▶ Task objective
Which lines of the data below include the string "Explanation"? Return each of them.

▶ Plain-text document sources
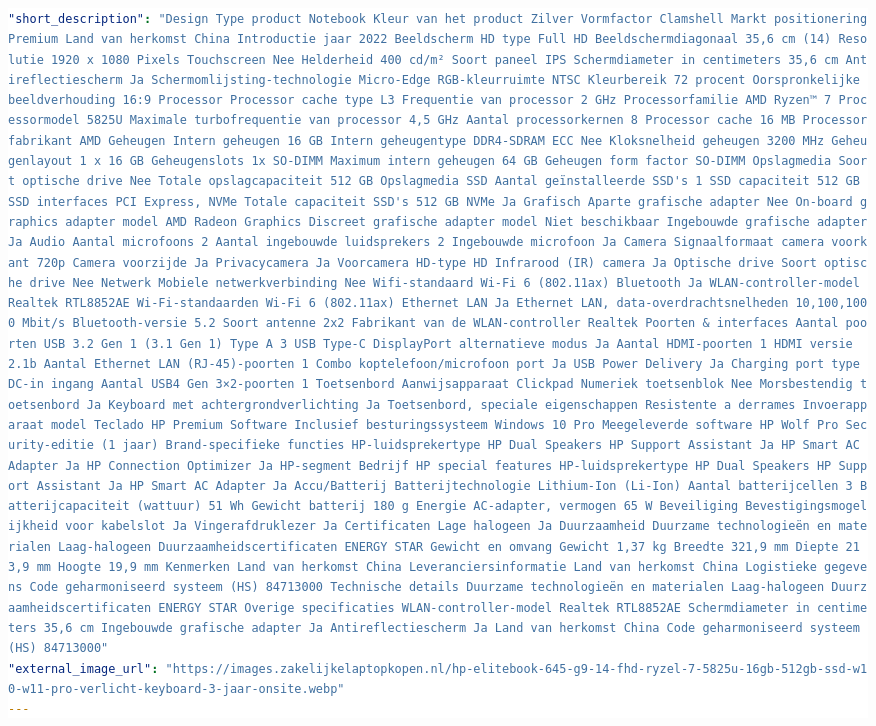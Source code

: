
 ```yaml
"short_description": "Design Type product Notebook Kleur van het product Zilver Vormfactor Clamshell Markt positionering Premium Land van herkomst China Introductie jaar 2022 Beeldscherm HD type Full HD Beeldschermdiagonaal 35,6 cm (14) Resolutie 1920 x 1080 Pixels Touchscreen Nee Helderheid 400 cd/m² Soort paneel IPS Schermdiameter in centimeters 35,6 cm Antireflectiescherm Ja Schermomlijsting-technologie Micro-Edge RGB-kleurruimte NTSC Kleurbereik 72 procent Oorspronkelijke beeldverhouding 16:9 Processor Processor cache type L3 Frequentie van processor 2 GHz Processorfamilie AMD Ryzen™ 7 Processormodel 5825U Maximale turbofrequentie van processor 4,5 GHz Aantal processorkernen 8 Processor cache 16 MB Processorfabrikant AMD Geheugen Intern geheugen 16 GB Intern geheugentype DDR4-SDRAM ECC Nee Kloksnelheid geheugen 3200 MHz Geheugenlayout 1 x 16 GB Geheugenslots 1x SO-DIMM Maximum intern geheugen 64 GB Geheugen form factor SO-DIMM Opslagmedia Soort optische drive Nee Totale opslagcapaciteit 512 GB Opslagmedia SSD Aantal geïnstalleerde SSD's 1 SSD capaciteit 512 GB SSD interfaces PCI Express, NVMe Totale capaciteit SSD's 512 GB NVMe Ja Grafisch Aparte grafische adapter Nee On-board graphics adapter model AMD Radeon Graphics Discreet grafische adapter model Niet beschikbaar Ingebouwde grafische adapter Ja Audio Aantal microfoons 2 Aantal ingebouwde luidsprekers 2 Ingebouwde microfoon Ja Camera Signaalformaat camera voorkant 720p Camera voorzijde Ja Privacycamera Ja Voorcamera HD-type HD Infrarood (IR) camera Ja Optische drive Soort optische drive Nee Netwerk Mobiele netwerkverbinding Nee Wifi-standaard Wi-Fi 6 (802.11ax) Bluetooth Ja WLAN-controller-model Realtek RTL8852AE Wi-Fi-standaarden Wi-Fi 6 (802.11ax) Ethernet LAN Ja Ethernet LAN, data-overdrachtsnelheden 10,100,1000 Mbit/s Bluetooth-versie 5.2 Soort antenne 2x2 Fabrikant van de WLAN-controller Realtek Poorten & interfaces Aantal poorten USB 3.2 Gen 1 (3.1 Gen 1) Type A 3 USB Type-C DisplayPort alternatieve modus Ja Aantal HDMI-poorten 1 HDMI versie 2.1b Aantal Ethernet LAN (RJ-45)-poorten 1 Combo koptelefoon/microfoon port Ja USB Power Delivery Ja Charging port type DC-in ingang Aantal USB4 Gen 3×2-poorten 1 Toetsenbord Aanwijsapparaat Clickpad Numeriek toetsenblok Nee Morsbestendig toetsenbord Ja Keyboard met achtergrondverlichting Ja Toetsenbord, speciale eigenschappen Resistente a derrames Invoerapparaat model Teclado HP Premium Software Inclusief besturingssysteem Windows 10 Pro Meegeleverde software HP Wolf Pro Security-editie (1 jaar) Brand-specifieke functies HP-luidsprekertype HP Dual Speakers HP Support Assistant Ja HP Smart AC Adapter Ja HP Connection Optimizer Ja HP-segment Bedrijf HP special features HP-luidsprekertype HP Dual Speakers HP Support Assistant Ja HP Smart AC Adapter Ja Accu/Batterij Batterijtechnologie Lithium-Ion (Li-Ion) Aantal batterijcellen 3 Batterijcapaciteit (wattuur) 51 Wh Gewicht batterij 180 g Energie AC-adapter, vermogen 65 W Beveiliging Bevestigingsmogelijkheid voor kabelslot Ja Vingerafdruklezer Ja Certificaten Lage halogeen Ja Duurzaamheid Duurzame technologieën en materialen Laag-halogeen Duurzaamheidscertificaten ENERGY STAR Gewicht en omvang Gewicht 1,37 kg Breedte 321,9 mm Diepte 213,9 mm Hoogte 19,9 mm Kenmerken Land van herkomst China Leveranciersinformatie Land van herkomst China Logistieke gegevens Code geharmoniseerd systeem (HS) 84713000 Technische details Duurzame technologieën en materialen Laag-halogeen Duurzaamheidscertificaten ENERGY STAR Overige specificaties WLAN-controller-model Realtek RTL8852AE Schermdiameter in centimeters 35,6 cm Ingebouwde grafische adapter Ja Antireflectiescherm Ja Land van herkomst China Code geharmoniseerd systeem (HS) 84713000"
"external_image_url": "https://images.zakelijkelaptopkopen.nl/hp-elitebook-645-g9-14-fhd-ryzel-7-5825u-16gb-512gb-ssd-w10-w11-pro-verlicht-keyboard-3-jaar-onsite.webp"
---
```

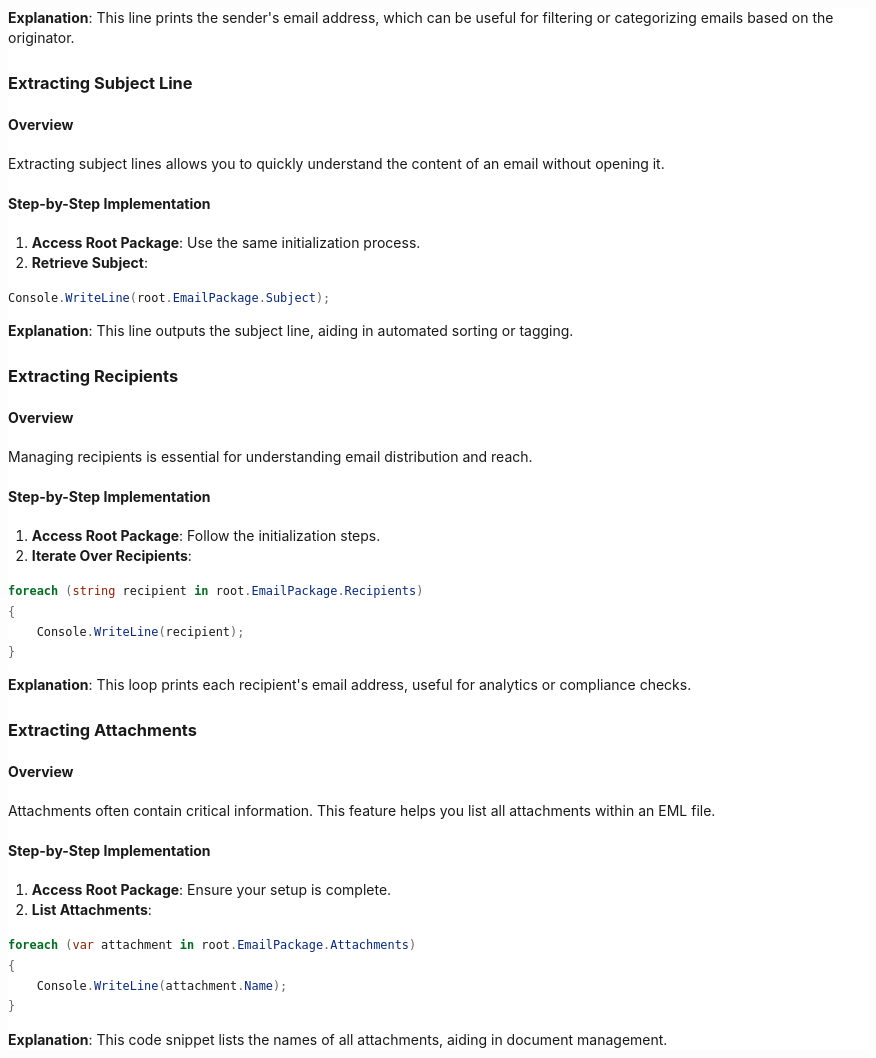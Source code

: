 **Explanation**: This line prints the sender's email address, which can be useful for filtering or categorizing emails based on the originator.

### Extracting Subject Line
#### Overview
Extracting subject lines allows you to quickly understand the content of an email without opening it. 

#### Step-by-Step Implementation
1. **Access Root Package**: Use the same initialization process.
2. **Retrieve Subject**:

```csharp
Console.WriteLine(root.EmailPackage.Subject);
```

**Explanation**: This line outputs the subject line, aiding in automated sorting or tagging.

### Extracting Recipients
#### Overview
Managing recipients is essential for understanding email distribution and reach.

#### Step-by-Step Implementation
1. **Access Root Package**: Follow the initialization steps.
2. **Iterate Over Recipients**:

```csharp
foreach (string recipient in root.EmailPackage.Recipients)
{
    Console.WriteLine(recipient);
}
```

**Explanation**: This loop prints each recipient's email address, useful for analytics or compliance checks.

### Extracting Attachments
#### Overview
Attachments often contain critical information. This feature helps you list all attachments within an EML file.

#### Step-by-Step Implementation
1. **Access Root Package**: Ensure your setup is complete.
2. **List Attachments**:

```csharp
foreach (var attachment in root.EmailPackage.Attachments)
{
    Console.WriteLine(attachment.Name);
}
```

**Explanation**: This code snippet lists the names of all attachments, aiding in document management.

▶ Reply
: **Explanation**: This line prints the sender's email address, which can be useful for filtering or categorizing emails based on the originator.
**Explanation**: This line outputs the subject line, aiding in automated sorting or tagging.
**Explanation**: This loop prints each recipient's email address, useful for analytics or compliance checks.
**Explanation**: This code snippet lists the names of all attachments, aiding in document management.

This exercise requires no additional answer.